Ketua Pengurus Harian YLKI, Tulus Abadi menjelaskan bahwa langkah untuk memviralkan di medsos tersebut patut untuk dilakukan, apabila wisatawan sudah melaporkan masalah yang terjadi kepada pihak pengelola, namun tidak mendapat respon yang memadai.
“Jika konsumen dirugikan atas pelayanan jasa wisata, maka cepat-cepatlah melaporkan atau mengadukan ke pihak pengelola. Jika responnya tidak memadai, kalau perlu, silakan diviralkan sebagai bentuk hukuman sosial,” kata Tulus kepada wartawan di Jakarta, Senin (3/6/2019).
Tulus mengingatkan, bahwa beberapa hari setelah merayakan Idul Fitri, biasanya masyarakat akan berbondong-bondong menyerbu tempat destinasi wisata. Tentu ini hal yang positif, setidaknya untuk menggairahkan ekonomi lokal. Plus untuk mempromosikan destinasi wisata lokal kepada wisatawan nusantara.

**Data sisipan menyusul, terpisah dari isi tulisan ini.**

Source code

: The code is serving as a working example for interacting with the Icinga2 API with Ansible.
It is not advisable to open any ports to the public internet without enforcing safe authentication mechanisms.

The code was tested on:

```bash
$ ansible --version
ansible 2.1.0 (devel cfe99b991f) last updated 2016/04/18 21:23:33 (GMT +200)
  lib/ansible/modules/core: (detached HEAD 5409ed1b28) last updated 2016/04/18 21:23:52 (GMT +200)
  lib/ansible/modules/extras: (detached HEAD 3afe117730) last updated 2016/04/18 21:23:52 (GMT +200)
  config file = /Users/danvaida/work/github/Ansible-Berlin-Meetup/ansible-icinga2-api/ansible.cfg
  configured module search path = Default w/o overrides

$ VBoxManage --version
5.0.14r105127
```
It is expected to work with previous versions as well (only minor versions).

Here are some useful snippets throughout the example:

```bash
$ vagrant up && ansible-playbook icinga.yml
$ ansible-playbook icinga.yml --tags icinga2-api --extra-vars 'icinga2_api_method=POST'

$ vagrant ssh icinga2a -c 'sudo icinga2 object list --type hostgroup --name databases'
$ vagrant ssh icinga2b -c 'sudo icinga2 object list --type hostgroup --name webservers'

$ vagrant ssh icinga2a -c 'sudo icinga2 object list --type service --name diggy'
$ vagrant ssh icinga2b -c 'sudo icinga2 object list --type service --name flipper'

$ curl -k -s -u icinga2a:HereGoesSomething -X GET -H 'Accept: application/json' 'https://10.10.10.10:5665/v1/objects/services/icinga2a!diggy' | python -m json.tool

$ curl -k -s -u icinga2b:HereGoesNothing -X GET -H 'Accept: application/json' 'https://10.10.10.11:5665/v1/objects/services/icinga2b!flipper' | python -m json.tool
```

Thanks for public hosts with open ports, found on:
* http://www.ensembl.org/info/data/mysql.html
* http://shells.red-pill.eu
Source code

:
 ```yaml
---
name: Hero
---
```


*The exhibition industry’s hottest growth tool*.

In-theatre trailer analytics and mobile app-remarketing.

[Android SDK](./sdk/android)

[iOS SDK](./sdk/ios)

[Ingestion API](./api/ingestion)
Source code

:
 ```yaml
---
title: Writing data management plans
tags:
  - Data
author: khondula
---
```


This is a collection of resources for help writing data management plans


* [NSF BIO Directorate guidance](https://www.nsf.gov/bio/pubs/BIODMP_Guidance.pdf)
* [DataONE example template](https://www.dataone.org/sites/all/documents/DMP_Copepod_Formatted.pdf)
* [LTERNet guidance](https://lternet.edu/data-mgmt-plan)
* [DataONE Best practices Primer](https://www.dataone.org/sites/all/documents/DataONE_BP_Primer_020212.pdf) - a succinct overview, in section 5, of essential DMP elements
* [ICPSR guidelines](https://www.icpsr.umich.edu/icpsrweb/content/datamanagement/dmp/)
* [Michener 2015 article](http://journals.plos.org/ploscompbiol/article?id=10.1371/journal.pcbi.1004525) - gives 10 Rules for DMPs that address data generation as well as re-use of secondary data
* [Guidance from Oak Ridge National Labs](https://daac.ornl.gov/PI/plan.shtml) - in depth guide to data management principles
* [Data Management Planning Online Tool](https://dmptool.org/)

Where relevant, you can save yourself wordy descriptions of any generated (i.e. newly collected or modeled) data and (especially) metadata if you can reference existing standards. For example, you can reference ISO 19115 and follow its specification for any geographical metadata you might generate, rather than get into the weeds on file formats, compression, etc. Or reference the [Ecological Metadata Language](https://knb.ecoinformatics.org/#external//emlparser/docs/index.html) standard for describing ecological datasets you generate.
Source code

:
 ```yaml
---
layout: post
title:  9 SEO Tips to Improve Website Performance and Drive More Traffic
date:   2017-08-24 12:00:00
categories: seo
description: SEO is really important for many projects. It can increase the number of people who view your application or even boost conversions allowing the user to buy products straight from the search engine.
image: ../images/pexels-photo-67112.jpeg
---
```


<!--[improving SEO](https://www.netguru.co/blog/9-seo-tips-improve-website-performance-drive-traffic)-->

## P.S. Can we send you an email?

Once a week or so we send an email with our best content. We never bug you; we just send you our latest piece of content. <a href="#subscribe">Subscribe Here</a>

Namun mengingat terjadi lonjakan konsumen yang drastis, YLKI meminta kepada semua pihak, khususnya pemerintah daerah, pengelola tempat wisata dan konsumen, untuk memerhatikan beberapa hal.
“Yang pertama, pengelola tempat wisata harus memperhatikan jumlah pengunjung dengan kapasitas maksimal tempat wisata. Jangan jor-joran menjual tiket masuk, sehingga terjadi over kapasitas tempat wisata tersebut. Jika hal ini terjadi sangat merugikan bahkan membahayakan konsumen,” ujarnya.
Tulus menjelaskan, konsumen bisa dirugikan karena menjadi tidak optimal dalam menikmati wahana wisata. Dan membahayakan, karena bisa terjadi accident di tempat wisata, seperti arena bermain yang patah atau jembatan gantung ambruk.
Untuk mengantisipasi hal itu, dia mengingatkan bahwa pengelola wisata harus meningkatkan pengawasan yang lebih intensif guna menjamin keamanan dan keselamatan tempat wisata. Konsumen pun jangan memaksakan diri memasuki tempat wisata, jika sekiranya tempat wisata itu sudah berjejal-jejal, over kapasitas.
“Oleh karena itu, sangat diperlukan adanya dokter jaga untuk mengantisipasi hal yang tidak diinginkan, plus harga tiket masuk seharusnya include asuransi wisata,” tutur dia.
Harga Makanan
Kemudian Tulus juga mengingatkan kepada pengelola wisata, agar membuat standar harga makanan dan minuman yang dijual oleh para tenant atau penjual. Hal tersebut bertujuan agar wisatawan tidak dikerjai oleh para oknum penjual yang nakal.
“Jangan jadikan momen Lebaran untuk nggetok konsumen jasa wisata dengan harga yang ugal-ugalan. Pengelola wisata harus mewajibkan para tenant di tempat wisata untuk membuat dan mencantumkan price list (daftar harga) dari harga makanan dan minuman yang dijualnya,” ucapnya.
Pengelola tempat wisata pun diminta untuk memerhatikan dan menjaga kebersihan dan higienitas toilet dan juga tempat ibadah. Jangan sampai mereka membiarkan toilet kotor, jorok, dan bau. Pengelola juga harus menjaga ketersediaan air bersih yang cukup.
“Demikian juga tempat ibadah, selain bersih juga harus dilengkapi dengan sarana penunjang lainnya, dan dipisahkan antara jemaah laki-laki dan perempuan,” imbuh dua.
Terakhir, Tulus meminta agar pemerintah daerah (pemda) dan pengelola tempat wisata memerhatikan managemen parkir dan rekayasa lalu lintas di sekitar tempat wisata.
“Jangan sampai tempat wisata memicu kemacetan di sekitar lokasi, khususnya di jalan raya. Dan yakinkan tidak ada pungli parkir bagi konsumen jasa wisata,” tukasnya.